Exercise prompt
Where a line holds the word "DriverManager", copy that line from the data below.

Working data
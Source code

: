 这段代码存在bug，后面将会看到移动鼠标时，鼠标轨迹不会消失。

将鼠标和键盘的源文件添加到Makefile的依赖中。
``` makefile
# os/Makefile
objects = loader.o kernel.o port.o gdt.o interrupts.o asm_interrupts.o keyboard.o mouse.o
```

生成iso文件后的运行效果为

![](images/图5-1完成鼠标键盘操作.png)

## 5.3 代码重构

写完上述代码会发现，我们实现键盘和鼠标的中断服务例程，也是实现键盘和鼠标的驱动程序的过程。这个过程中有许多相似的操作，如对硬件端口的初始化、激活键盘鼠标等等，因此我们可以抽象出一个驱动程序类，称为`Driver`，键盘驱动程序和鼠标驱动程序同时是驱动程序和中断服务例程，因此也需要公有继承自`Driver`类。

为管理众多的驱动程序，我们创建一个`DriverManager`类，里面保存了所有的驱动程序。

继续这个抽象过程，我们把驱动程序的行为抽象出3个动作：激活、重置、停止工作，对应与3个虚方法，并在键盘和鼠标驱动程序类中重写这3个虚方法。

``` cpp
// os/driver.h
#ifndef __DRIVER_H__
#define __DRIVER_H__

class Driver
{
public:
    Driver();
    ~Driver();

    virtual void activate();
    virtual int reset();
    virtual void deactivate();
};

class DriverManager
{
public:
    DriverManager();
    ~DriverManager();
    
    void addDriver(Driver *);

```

==

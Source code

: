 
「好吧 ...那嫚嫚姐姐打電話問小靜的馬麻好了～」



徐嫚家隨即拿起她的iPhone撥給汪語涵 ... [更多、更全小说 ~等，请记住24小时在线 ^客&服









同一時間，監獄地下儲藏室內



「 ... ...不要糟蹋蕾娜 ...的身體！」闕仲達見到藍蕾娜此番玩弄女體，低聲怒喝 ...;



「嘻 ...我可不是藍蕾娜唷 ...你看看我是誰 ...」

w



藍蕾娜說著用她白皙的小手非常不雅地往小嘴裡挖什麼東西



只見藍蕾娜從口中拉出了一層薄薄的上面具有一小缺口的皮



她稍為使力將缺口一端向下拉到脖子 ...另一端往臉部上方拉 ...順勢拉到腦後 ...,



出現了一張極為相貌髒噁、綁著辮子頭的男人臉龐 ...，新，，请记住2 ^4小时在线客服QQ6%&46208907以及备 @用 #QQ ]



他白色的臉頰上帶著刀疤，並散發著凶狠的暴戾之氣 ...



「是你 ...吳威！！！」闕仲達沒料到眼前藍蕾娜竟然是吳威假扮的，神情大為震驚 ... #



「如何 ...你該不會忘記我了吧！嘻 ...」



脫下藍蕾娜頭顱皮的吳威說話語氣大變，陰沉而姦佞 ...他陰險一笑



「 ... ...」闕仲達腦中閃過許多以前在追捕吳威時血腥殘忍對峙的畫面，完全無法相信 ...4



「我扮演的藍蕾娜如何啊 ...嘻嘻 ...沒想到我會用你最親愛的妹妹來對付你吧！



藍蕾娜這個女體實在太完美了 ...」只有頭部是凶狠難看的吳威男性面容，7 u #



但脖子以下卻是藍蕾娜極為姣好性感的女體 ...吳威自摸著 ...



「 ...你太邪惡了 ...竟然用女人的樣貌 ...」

Reply to the exercise
为管理众多的驱动程序，我们创建一个`DriverManager`类，里面保存了所有的驱动程序。
class DriverManager
    DriverManager();
    ~DriverManager();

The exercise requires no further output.